— What you will do —
Starting at the first line of the data, print every line up to and including the one with "O dispositivo se conecta", but no pictures.

— Recorded data —
☆ ☆ ☆

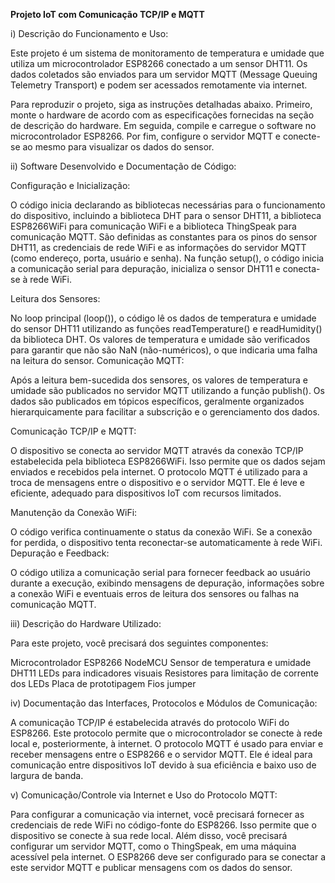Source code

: **Projeto IoT com Comunicação TCP/IP e MQTT**

i) Descrição do Funcionamento e Uso:

Este projeto é um sistema de monitoramento de temperatura e umidade que utiliza um microcontrolador ESP8266 conectado a um sensor DHT11. Os dados coletados são enviados para um servidor MQTT (Message Queuing Telemetry Transport) e podem ser acessados remotamente via internet.

Para reproduzir o projeto, siga as instruções detalhadas abaixo. Primeiro, monte o hardware de acordo com as especificações fornecidas na seção de descrição do hardware. Em seguida, compile e carregue o software no microcontrolador ESP8266. Por fim, configure o servidor MQTT e conecte-se ao mesmo para visualizar os dados do sensor.

ii) Software Desenvolvido e Documentação de Código:

Configuração e Inicialização:

O código inicia declarando as bibliotecas necessárias para o funcionamento do dispositivo, incluindo a biblioteca DHT para o sensor DHT11, a biblioteca ESP8266WiFi para comunicação WiFi e a biblioteca ThingSpeak para comunicação MQTT.
São definidas as constantes para os pinos do sensor DHT11, as credenciais de rede WiFi e as informações do servidor MQTT (como endereço, porta, usuário e senha).
Na função setup(), o código inicia a comunicação serial para depuração, inicializa o sensor DHT11 e conecta-se à rede WiFi.

Leitura dos Sensores:

No loop principal (loop()), o código lê os dados de temperatura e umidade do sensor DHT11 utilizando as funções readTemperature() e readHumidity() da biblioteca DHT.
Os valores de temperatura e umidade são verificados para garantir que não são NaN (não-numéricos), o que indicaria uma falha na leitura do sensor.
Comunicação MQTT:

Após a leitura bem-sucedida dos sensores, os valores de temperatura e umidade são publicados no servidor MQTT utilizando a função publish().
Os dados são publicados em tópicos específicos, geralmente organizados hierarquicamente para facilitar a subscrição e o gerenciamento dos dados.

Comunicação TCP/IP e MQTT:

O dispositivo se conecta ao servidor MQTT através da conexão TCP/IP estabelecida pela biblioteca ESP8266WiFi. Isso permite que os dados sejam enviados e recebidos pela internet.
O protocolo MQTT é utilizado para a troca de mensagens entre o dispositivo e o servidor MQTT. Ele é leve e eficiente, adequado para dispositivos IoT com recursos limitados.

Manutenção da Conexão WiFi:

O código verifica continuamente o status da conexão WiFi. Se a conexão for perdida, o dispositivo tenta reconectar-se automaticamente à rede WiFi.
Depuração e Feedback:

O código utiliza a comunicação serial para fornecer feedback ao usuário durante a execução, exibindo mensagens de depuração, informações sobre a conexão WiFi e eventuais erros de leitura dos sensores ou falhas na comunicação MQTT.

iii) Descrição do Hardware Utilizado:

Para este projeto, você precisará dos seguintes componentes:

Microcontrolador ESP8266 NodeMCU
Sensor de temperatura e umidade DHT11
LEDs para indicadores visuais
Resistores para limitação de corrente dos LEDs
Placa de prototipagem
Fios jumper

iv) Documentação das Interfaces, Protocolos e Módulos de Comunicação:

A comunicação TCP/IP é estabelecida através do protocolo WiFi do ESP8266. Este protocolo permite que o microcontrolador se conecte à rede local e, posteriormente, à internet. O protocolo MQTT é usado para enviar e receber mensagens entre o ESP8266 e o servidor MQTT. Ele é ideal para comunicação entre dispositivos IoT devido à sua eficiência e baixo uso de largura de banda.

v) Comunicação/Controle via Internet e Uso do Protocolo MQTT:

Para configurar a comunicação via internet, você precisará fornecer as credenciais de rede WiFi no código-fonte do ESP8266. Isso permite que o dispositivo se conecte à sua rede local. Além disso, você precisará configurar um servidor MQTT, como o ThingSpeak, em uma máquina acessível pela internet. O ESP8266 deve ser configurado para se conectar a este servidor MQTT e publicar mensagens com os dados do sensor.
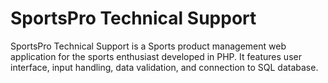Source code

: # SportsPro Technical Support

SportsPro Technical Support is a Sports product management web application for the sports enthusiast developed in PHP.
It features user interface, input handling, data validation, and connection to SQL database.
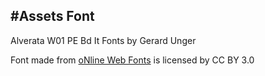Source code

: #Assets
Font
--------------------------------------------
Alverata W01 PE Bd It Fonts by Gerard Unger 
<div>Font made from <a href="http://www.onlinewebfonts.com">oNline Web Fonts</a> is licensed by CC BY 3.0</div>
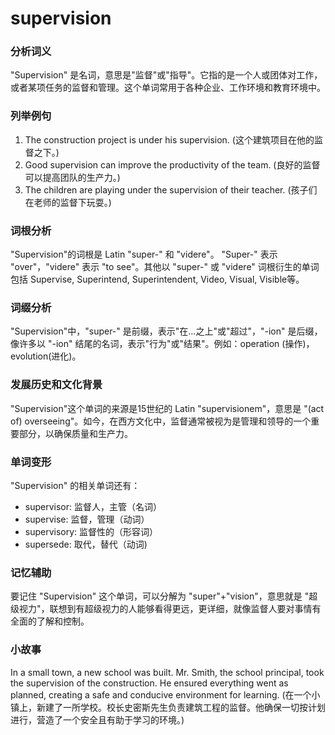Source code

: # supervision

### 分析词义

  

"Supervision" 是名词，意思是"监督"或"指导"。它指的是一个人或团体对工作，或者某项任务的监督和管理。这个单词常用于各种企业、工作环境和教育环境中。

  

### 列举例句

  

1.  The construction project is under his supervision. (这个建筑项目在他的监督之下。)
2.  Good supervision can improve the productivity of the team. (良好的监督可以提高团队的生产力。)
3.  The children are playing under the supervision of their teacher. (孩子们在老师的监督下玩耍。)

  

### 词根分析

  

"Supervision"的词根是 Latin "super-" 和 "videre"。 "Super-" 表示 "over"，"videre" 表示 "to see"。其他以 "super-" 或 "videre" 词根衍生的单词包括 Supervise, Superintend, Superintendent, Video, Visual, Visible等。

  

### 词缀分析

  

"Supervision"中，"super-" 是前缀，表示"在...之上"或"超过"，"-ion" 是后缀，像许多以 "-ion" 结尾的名词，表示"行为"或"结果"。例如：operation (操作)，evolution(进化)。

  

### 发展历史和文化背景

  

"Supervision"这个单词的来源是15世纪的 Latin "supervisionem"，意思是 "(act of) overseeing"。如今，在西方文化中，监督通常被视为是管理和领导的一个重要部分，以确保质量和生产力。

  

### 单词变形

  

"Supervision" 的相关单词还有：

  

*   supervisor: 监督人，主管（名词）
*   supervise: 监督，管理（动词）
*   supervisory: 监督性的（形容词）
*   supersede: 取代，替代（动词)

  

### 记忆辅助

  

要记住 "Supervision" 这个单词，可以分解为 "super"+"vision"，意思就是 "超级视力"，联想到有超级视力的人能够看得更远，更详细，就像监督人要对事情有全面的了解和控制。

  

### 小故事

  

In a small town, a new school was built. Mr. Smith, the school principal, took the supervision of the construction. He ensured everything went as planned, creating a safe and conducive environment for learning. (在一个小镇上，新建了一所学校。校长史密斯先生负责建筑工程的监督。他确保一切按计划进行，营造了一个安全且有助于学习的环境。)

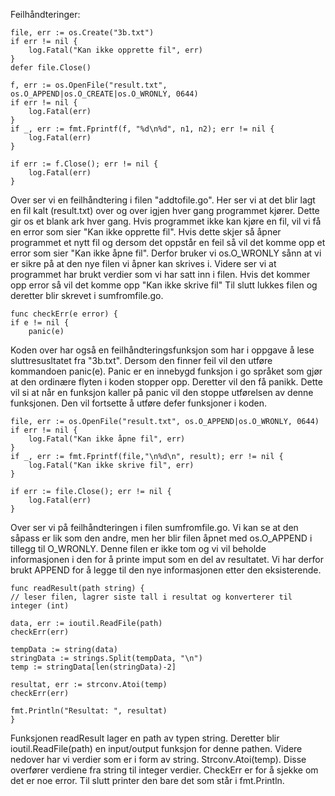Feilhåndteringer:



	file, err := os.Create("3b.txt")
	if err != nil {
		log.Fatal("Kan ikke opprette fil", err)
	}
	defer file.Close()

	f, err := os.OpenFile("result.txt", os.O_APPEND|os.O_CREATE|os.O_WRONLY, 0644)
	if err != nil {
		log.Fatal(err)
	}
	if _, err := fmt.Fprintf(f, "%d\n%d", n1, n2); err != nil {
		log.Fatal(err)
	}

	if err := f.Close(); err != nil {
		log.Fatal(err)
	}

Over ser vi en feilhåndtering i filen "addtofile.go". Her ser vi at det blir lagt en fil
kalt (result.txt) over og over igjen hver gang programmet kjører. Dette gir os et blank ark hver gang. Hvis
programmet ikke kan kjøre en fil, vil vi få en error som sier "Kan ikke opprette fil".
Hvis dette skjer så åpner programmet et nytt fil og dersom det oppstår en feil så vil det komme opp et error som sier
"Kan ikke åpne fil". Derfor bruker vi os.O_WRONLY sånn at vi er sikre på at den nye filen
vi åpner kan skrives i. Videre ser vi at programmet har brukt verdier som vi har satt inn i filen.
Hvis det kommer opp error så vil det komme opp "Kan ikke skrive fil"
Til slutt lukkes filen og deretter blir skrevet i sumfromfile.go.

    func checkErr(e error) {
	if e != nil {
		panic(e)

Koden over har også en feilhåndteringsfunksjon som har i oppgave å lese sluttresusltatet fra "3b.txt". Dersom den finner
feil vil den utføre kommandoen panic(e). Panic er en innebygd funksjon i go språket som gjør at den ordinære flyten i
koden stopper opp. Deretter vil den få panikk. Dette vil si at når en funksjon kaller på panic vil den stoppe
utførelsen av denne funksjonen. Den vil fortsette å utføre defer funksjoner i koden.


    file, err := os.OpenFile("result.txt", os.O_APPEND|os.O_WRONLY, 0644)
	if err != nil {
		log.Fatal("Kan ikke åpne fil", err)
	}
	if _, err := fmt.Fprintf(file,"\n%d\n", result); err != nil {
		log.Fatal("Kan ikke skrive fil", err)
	}

	if err := file.Close(); err != nil {
		log.Fatal(err)
	}


Over ser vi på feilhåndteringen i filen sumfromfile.go. Vi kan se at den såpass er lik som den andre, men her blir filen åpnet med os.O_APPEND i tillegg til O_WRONLY.
Denne filen er ikke tom og vi vil beholde informasjonen i den for å printe imput som en del av resultatet.
Vi har derfor brukt APPEND for å  legge til den nye informasjonen etter den eksisterende.


    func readResult(path string) {
	// leser filen, lagrer siste tall i resultat og konverterer til integer (int)

	data, err := ioutil.ReadFile(path)
	checkErr(err)

	tempData := string(data)
	stringData := strings.Split(tempData, "\n")
	temp := stringData[len(stringData)-2]

	resultat, err := strconv.Atoi(temp)
	checkErr(err)

	fmt.Println("Resultat: ", resultat)
    }

Funksjonen readResult lager en path av typen string. Deretter blir ioutil.ReadFile(path)
en input/output funksjon for denne pathen. Videre nedover har vi verdier som er i form av
string. Strconv.Atoi(temp). Disse overfører verdiene fra string til integer verdier. CheckErr er for
å sjekke om det er noe error. Til slutt printer den bare det som står i fmt.Println.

☆ ☆ ☆

— Solution to this exercise —
Source code

: **Projeto IoT com Comunicação TCP/IP e MQTT**

i) Descrição do Funcionamento e Uso:

Este projeto é um sistema de monitoramento de temperatura e umidade que utiliza um microcontrolador ESP8266 conectado a um sensor DHT11. Os dados coletados são enviados para um servidor MQTT (Message Queuing Telemetry Transport) e podem ser acessados remotamente via internet.

Para reproduzir o projeto, siga as instruções detalhadas abaixo. Primeiro, monte o hardware de acordo com as especificações fornecidas na seção de descrição do hardware. Em seguida, compile e carregue o software no microcontrolador ESP8266. Por fim, configure o servidor MQTT e conecte-se ao mesmo para visualizar os dados do sensor.

ii) Software Desenvolvido e Documentação de Código:

Configuração e Inicialização:

O código inicia declarando as bibliotecas necessárias para o funcionamento do dispositivo, incluindo a biblioteca DHT para o sensor DHT11, a biblioteca ESP8266WiFi para comunicação WiFi e a biblioteca ThingSpeak para comunicação MQTT.
São definidas as constantes para os pinos do sensor DHT11, as credenciais de rede WiFi e as informações do servidor MQTT (como endereço, porta, usuário e senha).
Na função setup(), o código inicia a comunicação serial para depuração, inicializa o sensor DHT11 e conecta-se à rede WiFi.

Leitura dos Sensores:

No loop principal (loop()), o código lê os dados de temperatura e umidade do sensor DHT11 utilizando as funções readTemperature() e readHumidity() da biblioteca DHT.
Os valores de temperatura e umidade são verificados para garantir que não são NaN (não-numéricos), o que indicaria uma falha na leitura do sensor.
Comunicação MQTT:

Após a leitura bem-sucedida dos sensores, os valores de temperatura e umidade são publicados no servidor MQTT utilizando a função publish().
Os dados são publicados em tópicos específicos, geralmente organizados hierarquicamente para facilitar a subscrição e o gerenciamento dos dados.

Comunicação TCP/IP e MQTT:

O dispositivo se conecta ao servidor MQTT através da conexão TCP/IP estabelecida pela biblioteca ESP8266WiFi. Isso permite que os dados sejam enviados e recebidos pela internet.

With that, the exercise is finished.